By Kevin Arndt on October 1, 2022

We can cage a human body, but we cannot cage the human spirit. According to many spiritual traditions, stilling the body can make way for our spirit to speak to us, or perhaps more accurately, for us to hear the Spirit speaking.

Abba Moses, one of the great desert fathers, would counsel his monks, “Go, sit in your cell, and your cell will teach you everything.” Once, when I repeated this teaching to an inmate I was counselling in jail, he replied, “You mean, like, listen to my TV?” Not quite what Abba Moses had in mind.

Nelson Mandela, no stranger to doing hard time, once wrote, “The cell is an ideal place to know yourself. People tend to measure themselves by external accomplishments, but jail allows a person to focus on internal ones, such as honesty, sincerity, simplicity, humility, generosity, and an absence of variety. You learn to look into yourself.”

Now I’m not suggesting we should each do a stint in jail as a spiritual discipline, but the path of stillness and simplicity can be a path to greater self-knowledge and self-awareness and lead to considerable personal healing. Jails are places of physical deprivation, but as Abba Moses recognized, confinement itself can strangely yield riches of peace and wholeness in our mind and spirit.
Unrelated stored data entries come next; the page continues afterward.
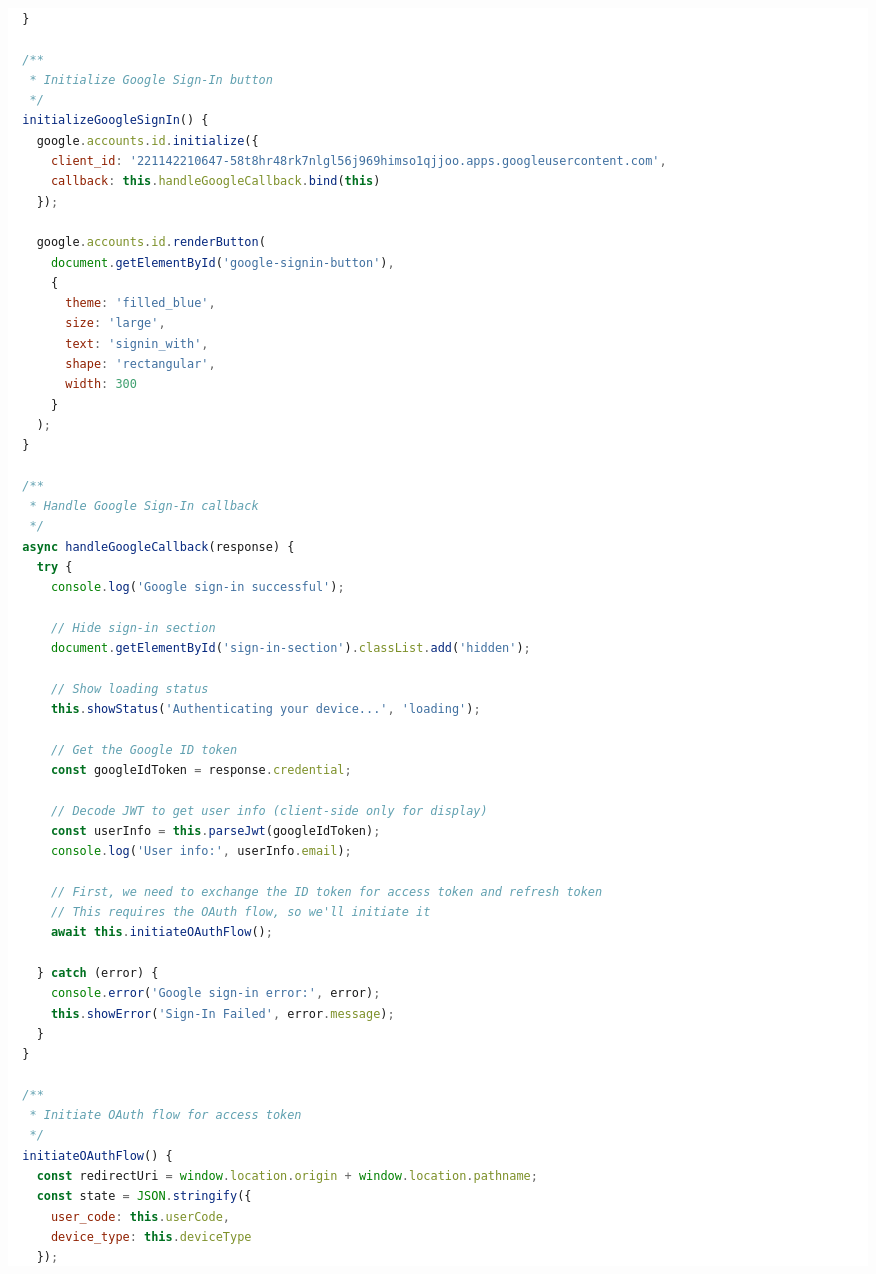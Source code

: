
 ```javascript
  }

  /**
   * Initialize Google Sign-In button
   */
  initializeGoogleSignIn() {
    google.accounts.id.initialize({
      client_id: '221142210647-58t8hr48rk7nlgl56j969himso1qjjoo.apps.googleusercontent.com',
      callback: this.handleGoogleCallback.bind(this)
    });

    google.accounts.id.renderButton(
      document.getElementById('google-signin-button'),
      {
        theme: 'filled_blue',
        size: 'large',
        text: 'signin_with',
        shape: 'rectangular',
        width: 300
      }
    );
  }

  /**
   * Handle Google Sign-In callback
   */
  async handleGoogleCallback(response) {
    try {
      console.log('Google sign-in successful');

      // Hide sign-in section
      document.getElementById('sign-in-section').classList.add('hidden');

      // Show loading status
      this.showStatus('Authenticating your device...', 'loading');

      // Get the Google ID token
      const googleIdToken = response.credential;

      // Decode JWT to get user info (client-side only for display)
      const userInfo = this.parseJwt(googleIdToken);
      console.log('User info:', userInfo.email);

      // First, we need to exchange the ID token for access token and refresh token
      // This requires the OAuth flow, so we'll initiate it
      await this.initiateOAuthFlow();

    } catch (error) {
      console.error('Google sign-in error:', error);
      this.showError('Sign-In Failed', error.message);
    }
  }

  /**
   * Initiate OAuth flow for access token
   */
  initiateOAuthFlow() {
    const redirectUri = window.location.origin + window.location.pathname;
    const state = JSON.stringify({
      user_code: this.userCode,
      device_type: this.deviceType
    });

```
For more than a decade, I taught meditation and centering prayer to the inmates at the Vancouver Island Regional Correctional Centre, encouraging them to slow their minds and bodies for a moment, and to focus on their breath. We usually began with a full body scan, eyes closed (if they could muster the trust required to close their eyes in jail!). Seated on a mat or a chair in a circle, we would move our attention slowly from our toes to the top of our heads, tensing and relaxing the different muscle groups in turn, and noticing any hurts, resistance or feelings that might arise.
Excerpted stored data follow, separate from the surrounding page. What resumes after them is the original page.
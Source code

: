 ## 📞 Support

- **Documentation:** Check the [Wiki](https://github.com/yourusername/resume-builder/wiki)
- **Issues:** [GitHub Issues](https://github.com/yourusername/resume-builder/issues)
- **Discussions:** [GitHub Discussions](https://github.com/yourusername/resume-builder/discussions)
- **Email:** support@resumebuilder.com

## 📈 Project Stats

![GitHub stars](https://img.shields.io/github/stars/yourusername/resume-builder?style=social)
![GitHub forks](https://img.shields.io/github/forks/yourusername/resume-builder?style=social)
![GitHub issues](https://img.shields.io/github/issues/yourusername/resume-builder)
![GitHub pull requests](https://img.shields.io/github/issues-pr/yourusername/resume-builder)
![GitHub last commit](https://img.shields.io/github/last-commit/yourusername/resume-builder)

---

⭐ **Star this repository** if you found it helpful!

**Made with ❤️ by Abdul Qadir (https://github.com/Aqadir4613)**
Once the body scan was over and we settled into silence, it didn’t take long for guys to become twitchy and uneasy. Some gave up immediately, choosing to spend the rest of the meditation class reading, or sleeping, or poking at their neighbour. But for those who entered earnestly and sincerely into the meditative practice, noticing the valuable wisdom spoken in the silence by their own spirit was an important first step on their path to healing. Guys would tell me that for that one hour, they were not in jail; they were free. Wherever we are, with eyes to see and ears to hear, Jesus Christ gives us all we need to have life, and have it abundantly.

Some paths through the body onto deeper healing are rockier than others, but the human spirit can always find a way to speak. The artist who created the painting accompanying this article was right-handed and did all his drawing and painting with that hand. He was a regular in my centering prayer group. One very bad day, in a fit of uncontrolled anger, he punched his right hand repeatedly into a cinder-block wall. Broken bones were followed by months of pins and casts and multiple visits to the hand clinic in Victoria.
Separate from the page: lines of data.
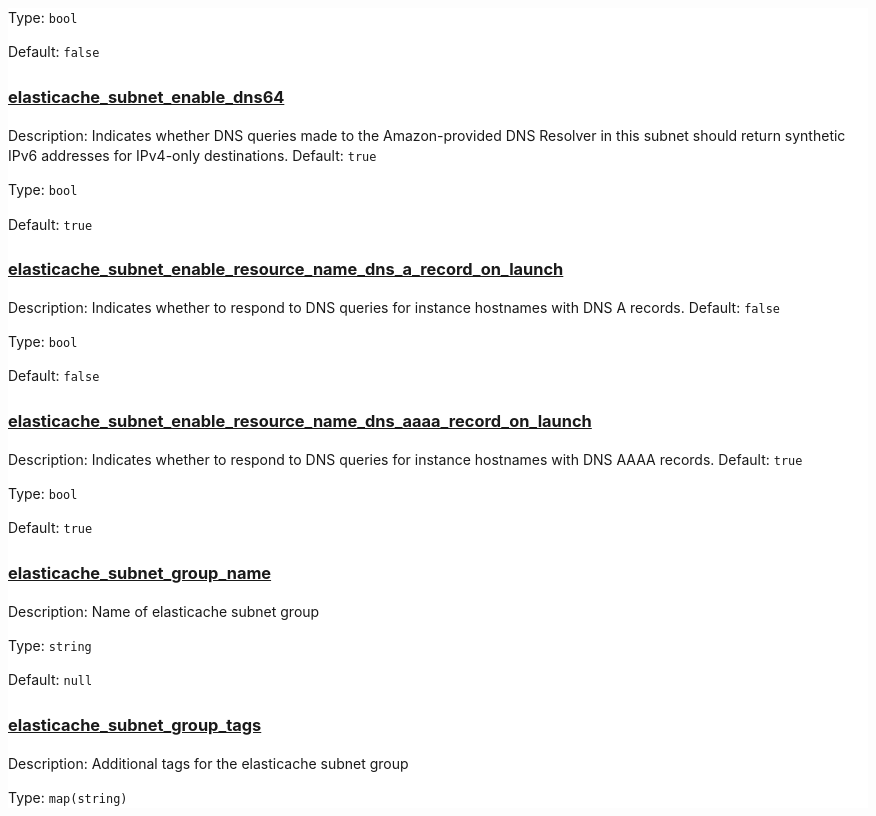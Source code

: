 Type: `bool`

Default: `false`

### <a name="input_elasticache_subnet_enable_dns64"></a> [elasticache_subnet_enable_dns64](#input_elasticache_subnet_enable_dns64)

Description: Indicates whether DNS queries made to the Amazon-provided DNS Resolver in this subnet should return synthetic IPv6 addresses for IPv4-only destinations. Default: `true`

Type: `bool`

Default: `true`

### <a name="input_elasticache_subnet_enable_resource_name_dns_a_record_on_launch"></a> [elasticache_subnet_enable_resource_name_dns_a_record_on_launch](#input_elasticache_subnet_enable_resource_name_dns_a_record_on_launch)

Description: Indicates whether to respond to DNS queries for instance hostnames with DNS A records. Default: `false`

Type: `bool`

Default: `false`

### <a name="input_elasticache_subnet_enable_resource_name_dns_aaaa_record_on_launch"></a> [elasticache_subnet_enable_resource_name_dns_aaaa_record_on_launch](#input_elasticache_subnet_enable_resource_name_dns_aaaa_record_on_launch)

Description: Indicates whether to respond to DNS queries for instance hostnames with DNS AAAA records. Default: `true`

Type: `bool`

Default: `true`

### <a name="input_elasticache_subnet_group_name"></a> [elasticache_subnet_group_name](#input_elasticache_subnet_group_name)

Description: Name of elasticache subnet group

Type: `string`

Default: `null`

### <a name="input_elasticache_subnet_group_tags"></a> [elasticache_subnet_group_tags](#input_elasticache_subnet_group_tags)

Description: Additional tags for the elasticache subnet group

Type: `map(string)`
No surprise, his dexterity and muscle control in his right hand could never be restored. When he created this painting for me, his right hand was scarred and withered, yet on this canvas he taught himself to paint with his left hand. The cacophony of spirit-creatures testify to my friend’s irrepressible passion to create. We can cage a human body, but we cannot cage the human spirit.

It is not easy for any of us, I believe, to intentionally still our bodies and open ourselves to the thoughts, emotions, traumas, and memories we so skillfully try to bury and avoid acknowledging. It takes courage to allow what we imprison deep within us to be free. What emerges can surprise us: all those unprocessed memories, stored in our tired flesh. But when we do make the time and space to listen to the spirit inside, our path to healing and wholeness begins to chart itself. Shalom.